民間企業に義務づけられる障害者の法定雇用率が、7 月から 2.5% から 2.7% に引き上げられた。対象は従業員 37.5 人以上へ広がり、達成できない企業(常用労働者 100 人超)は不足 1 人あたり月 5 万円の納付金を納める。数字の変更に見えるこのニュースは、「働く場は市場に任せて生まれるのか」という大きな問いにつながっている。
出発点は労働市場の性質だ。賃金と雇用は需要と供給で決まるが、採用の判断をすべて企業に委ねると、条件の不利な人の働く機会は偏って生まれにくい。市場に任せるだけでは望ましい結果に届かない——この「市場の失敗」を補うために、国は最低限の割合を割り当てて雇用を制度でつくり出そうとする。
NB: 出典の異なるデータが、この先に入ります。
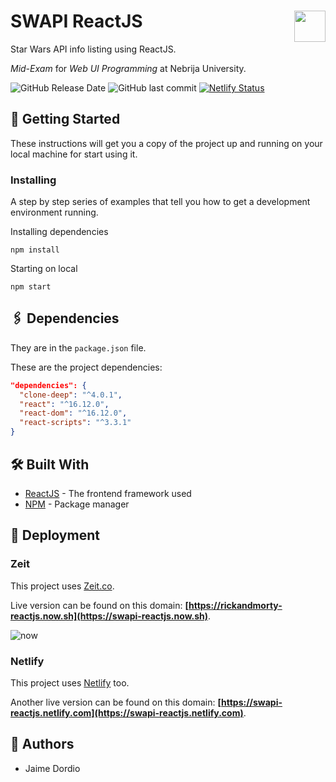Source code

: # SWAPI ReactJS <img src="https://www.nebrija.com/lp/2019/inc/common/assets/img/logo_nebrija.png" height="50px" align="right" />

Star Wars API info listing using ReactJS. 

*Mid-Exam* for *Web UI Programming* at Nebrija University.

![GitHub Release Date](https://img.shields.io/github/release-date/JaimeDordio/swapi-reactjs)
![GitHub last commit](https://img.shields.io/github/last-commit/JaimeDordio/swapi-reactjs)
[![Netlify Status](https://api.netlify.com/api/v1/badges/ffcd255d-7882-4d05-a4a2-e973ccec91e2/deploy-status)](https://app.netlify.com/sites/swapi-reactjs/deploys)

## 🚩 Getting Started

These instructions will get you a copy of the project up and running on your local machine for start using it.

### Installing

A step by step series of examples that tell you how to get a development environment running.

Installing dependencies

```
npm install
```

Starting on local

```
npm start
```

## 🖇 Dependencies

They are in the `package.json` file.

These are the project dependencies:

```json
"dependencies": {
  "clone-deep": "^4.0.1",
  "react": "^16.12.0",
  "react-dom": "^16.12.0",
  "react-scripts": "^3.3.1"
}
```



## 🛠 Built With

* [ReactJS](https://reactjs.org) - The frontend framework used
* [NPM](https://www.npmjs.com) - Package manager

## 🚀 Deployment

### Zeit

This project uses [Zeit.co](https://zeit.co/home).

Live version can be found on this domain: **[https://rickandmorty-reactjs.now.sh](https://swapi-reactjs.now.sh)**.

![now](https://assets.zeit.co/image/upload/v1542240976/repositories/now-cli/now-cli-repo-banner-v3.png)


### Netlify

This project uses [Netlify](https://www.netlify.com) too.

Another live version can be found on this domain: **[https://swapi-reactjs.netlify.com](https://swapi-reactjs.netlify.com)**.


## 👤 Authors

* Jaime Dordio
その根っこには、働く機会の保障を国に求める社会権という考え方がある。
もう一つ読みどころなのが、納付金という仕組みだ。義務を満たさない企業に費用を負わせて雇用への誘因をつくり、集めた資金は多く雇う企業への調整金や設備の助成に回す。よくできた設計だが、「お金を払えば雇わなくてよい」という抜け道にもなりうる。どんな政策にも効果と代償の両面がある。この割当と納付金の組み合わせを、国が暮らしを支える仕組みの一つとして眺めると、「公平な社会をどう設計するか」という論点が見えてくる。